Rooting through archival footage is fun for Mr. Tyrnauer, 51, who grew up in Los Angeles watching his stepfather, a writer for “Ellery Queen,” “Columbo” and “Murder, She Wrote,” watch the NBC Nightly News on a little red TV set in the kitchen.
“I became very interested in news and current events that way, and there was something incredibly romantic about that,” he said, talking about the man he refers to as his father. “Also, my father was a page at NBC in the golden age of television, so he was hanging out at Hurley’s bar, which used to be at the base of 30 Rock,” the building where the television studio is based.

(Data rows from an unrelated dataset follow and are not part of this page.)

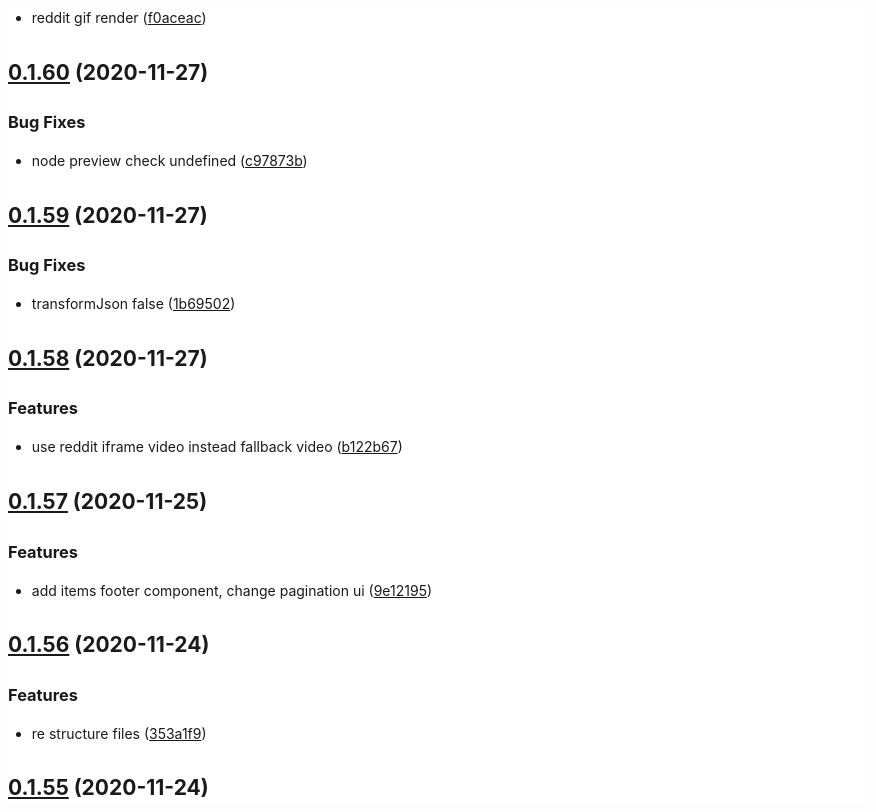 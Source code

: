 - reddit gif render ([f0aceac](https://github.com/theowenyoung/gatsby-theme-timeline/commit/f0aceac513f1474c9e26b3262a47fb543af7701c))

## [0.1.60](https://github.com/theowenyoung/gatsby-theme-timeline/compare/gatsby-theme-timeline@0.1.59...gatsby-theme-timeline@0.1.60) (2020-11-27)

### Bug Fixes

- node preview check undefined ([c97873b](https://github.com/theowenyoung/gatsby-theme-timeline/commit/c97873b96fb64f7f41d27ee0265b6945c2043748))

## [0.1.59](https://github.com/theowenyoung/gatsby-theme-timeline/compare/gatsby-theme-timeline@0.1.58...gatsby-theme-timeline@0.1.59) (2020-11-27)

### Bug Fixes

- transformJson false ([1b69502](https://github.com/theowenyoung/gatsby-theme-timeline/commit/1b695021bdd14c7c948379a7667427de7f553e7e))

## [0.1.58](https://github.com/theowenyoung/gatsby-theme-timeline/compare/gatsby-theme-timeline@0.1.57...gatsby-theme-timeline@0.1.58) (2020-11-27)

### Features

- use reddit iframe video instead fallback video ([b122b67](https://github.com/theowenyoung/gatsby-theme-timeline/commit/b122b675be3f81047e3572783a7287e4d8aaa523))

## [0.1.57](https://github.com/theowenyoung/gatsby-theme-timeline/compare/gatsby-theme-timeline@0.1.56...gatsby-theme-timeline@0.1.57) (2020-11-25)

### Features

- add items footer component, change pagination ui ([9e12195](https://github.com/theowenyoung/gatsby-theme-timeline/commit/9e12195528c2ee0bb0c7a480fee3b3d0c1cf1008))

## [0.1.56](https://github.com/theowenyoung/gatsby-theme-timeline/compare/gatsby-theme-timeline@0.1.55...gatsby-theme-timeline@0.1.56) (2020-11-24)

### Features

- re structure files ([353a1f9](https://github.com/theowenyoung/gatsby-theme-timeline/commit/353a1f92f24fab1b4e708107a125c10c1021f8d9))

## [0.1.55](https://github.com/theowenyoung/gatsby-theme-timeline/compare/gatsby-theme-timeline@0.1.54...gatsby-theme-timeline@0.1.55) (2020-11-24)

“He would tell me these stories about Chet Huntley, David Brinkley and Edwin Newman going to the bar between the newscasts and I was completely mesmerized. That’s why I moved to New York, because of this romantic portrait from the ’40s and ’50s.”
Matt started volunteering for political campaigns as a teenager, working for the Mondale and Dukakis campaigns. He was charged with driving and buying liquor for campaign officials before he was even old enough to legally do either. After working for Graydon Carter at Spy and The New York Observer, Mr. Tyrnauer followed Mr. Carter to Vanity Fair.
One of his earliest assignments, at 23, was to go to Mar-a-Lago to report on the birth of Tiffany Trump.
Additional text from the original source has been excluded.